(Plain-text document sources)
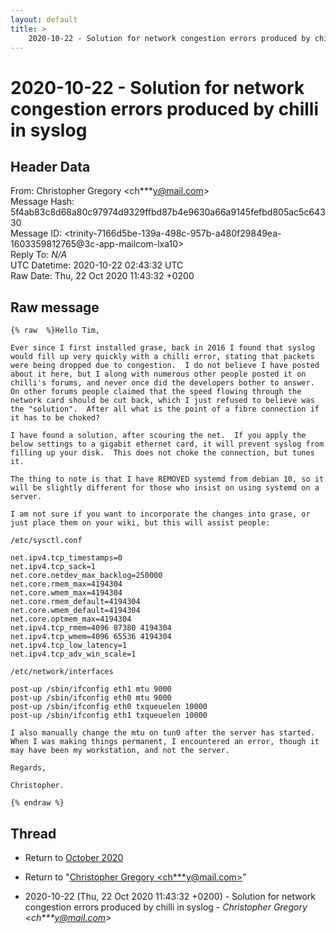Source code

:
 ```yaml
---
layout: default
title: >
    2020-10-22 - Solution for network congestion errors produced by chilli in syslog
---
```


# 2020-10-22 - Solution for network congestion errors produced by chilli in syslog

## Header Data

From: Christopher Gregory \<ch***y@mail.com\><br>
Message Hash: 5f4ab83c8d68a80c97974d9329ffbd87b4e9630a66a9145fefbd805ac5c64330<br>
Message ID: \<trinity-7166d5be-139a-498c-957b-a480f29849ea-1603359812765@3c-app-mailcom-lxa10\><br>
Reply To: _N/A_<br>
UTC Datetime: 2020-10-22 02:43:32 UTC<br>
Raw Date: Thu, 22 Oct 2020 11:43:32 +0200<br>

## Raw message

```
{% raw  %}Hello Tim,

Ever since I first installed grase, back in 2016 I found that syslog would fill up very quickly with a chilli error, stating that packets were being dropped due to congestion.  I do not believe I have posted about it here, but I along with numerous other people posted it on chilli's forums, and never once did the developers bother to answer.  On other forums people claimed that the speed flowing through the network card should be cut back, which I just refused to believe was the "solution".  After all what is the point of a fibre connection if it has to be choked?

I have found a solution, after scouring the net.  If you apply the below settings to a gigabit ethernet card, it will prevent syslog from filling up your disk.  This does not choke the connection, but tunes it.

The thing to note is that I have REMOVED systemd from debian 10, so it will be slightly different for those who insist on using systemd on a server.

I am not sure if you want to incorporate the changes into grase, or just place them on your wiki, but this will assist people:

/etc/sysctl.conf

net.ipv4.tcp_timestamps=0
net.ipv4.tcp_sack=1
net.core.netdev_max_backlog=250000
net.core.rmem_max=4194304
net.core.wmem_max=4194304
net.core.rmem_default=4194304
net.core.wmem_default=4194304
net.core.optmem_max=4194304
net.ipv4.tcp_rmem=4096 87380 4194304
net.ipv4.tcp_wmem=4096 65536 4194304
net.ipv4.tcp_low_latency=1
net.ipv4.tcp_adv_win_scale=1

/etc/network/interfaces

post-up /sbin/ifconfig eth1 mtu 9000
post-up /sbin/ifconfig eth0 mtu 9000
post-up /sbin/ifconfig eth0 txqueuelen 10000
post-up /sbin/ifconfig eth1 txqueuelen 10000

I also manually change the mtu on tun0 after the server has started.  When I was making things permanent, I encountered an error, though it may have been my workstation, and not the server.

Regards,

Christopher.

{% endraw %}
```

## Thread

+ Return to [October 2020](/archive/2020/10)

+ Return to "[Christopher Gregory <ch***y<span>@</span>mail.com>](/authors/ch___y_at_mail_com)"

+ 2020-10-22 (Thu, 22 Oct 2020 11:43:32 +0200) - Solution for network congestion errors produced by chilli in syslog - _Christopher Gregory \<ch***y@mail.com\>_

● **Aim of the exercise**
A verbatim copy of every record is required, with all pictures excluded.

● **Solution**
Source code

:
 ```yaml
---
layout: default
title: >
    2020-10-22 - Solution for network congestion errors produced by chilli in syslog
---
```


# 2020-10-22 - Solution for network congestion errors produced by chilli in syslog

## Header Data

From: Christopher Gregory \<ch***y@mail.com\><br>
Message Hash: 5f4ab83c8d68a80c97974d9329ffbd87b4e9630a66a9145fefbd805ac5c64330<br>
Message ID: \<trinity-7166d5be-139a-498c-957b-a480f29849ea-1603359812765@3c-app-mailcom-lxa10\><br>
Reply To: _N/A_<br>
UTC Datetime: 2020-10-22 02:43:32 UTC<br>
Raw Date: Thu, 22 Oct 2020 11:43:32 +0200<br>

## Raw message

```
{% raw  %}Hello Tim,

Ever since I first installed grase, back in 2016 I found that syslog would fill up very quickly with a chilli error, stating that packets were being dropped due to congestion.  I do not believe I have posted about it here, but I along with numerous other people posted it on chilli's forums, and never once did the developers bother to answer.  On other forums people claimed that the speed flowing through the network card should be cut back, which I just refused to believe was the "solution".  After all what is the point of a fibre connection if it has to be choked?

I have found a solution, after scouring the net.  If you apply the below settings to a gigabit ethernet card, it will prevent syslog from filling up your disk.  This does not choke the connection, but tunes it.

The thing to note is that I have REMOVED systemd from debian 10, so it will be slightly different for those who insist on using systemd on a server.

I am not sure if you want to incorporate the changes into grase, or just place them on your wiki, but this will assist people:

/etc/sysctl.conf

net.ipv4.tcp_timestamps=0
net.ipv4.tcp_sack=1
net.core.netdev_max_backlog=250000
net.core.rmem_max=4194304
net.core.wmem_max=4194304
net.core.rmem_default=4194304
net.core.wmem_default=4194304
net.core.optmem_max=4194304
net.ipv4.tcp_rmem=4096 87380 4194304
net.ipv4.tcp_wmem=4096 65536 4194304
net.ipv4.tcp_low_latency=1
net.ipv4.tcp_adv_win_scale=1

/etc/network/interfaces

post-up /sbin/ifconfig eth1 mtu 9000
post-up /sbin/ifconfig eth0 mtu 9000
post-up /sbin/ifconfig eth0 txqueuelen 10000
post-up /sbin/ifconfig eth1 txqueuelen 10000

I also manually change the mtu on tun0 after the server has started.  When I was making things permanent, I encountered an error, though it may have been my workstation, and not the server.

Regards,

Christopher.

{% endraw %}
```

## Thread

+ Return to [October 2020](/archive/2020/10)

+ Return to "[Christopher Gregory <ch***y<span>@</span>mail.com>](/authors/ch___y_at_mail_com)"

+ 2020-10-22 (Thu, 22 Oct 2020 11:43:32 +0200) - Solution for network congestion errors produced by chilli in syslog - _Christopher Gregory \<ch***y@mail.com\>_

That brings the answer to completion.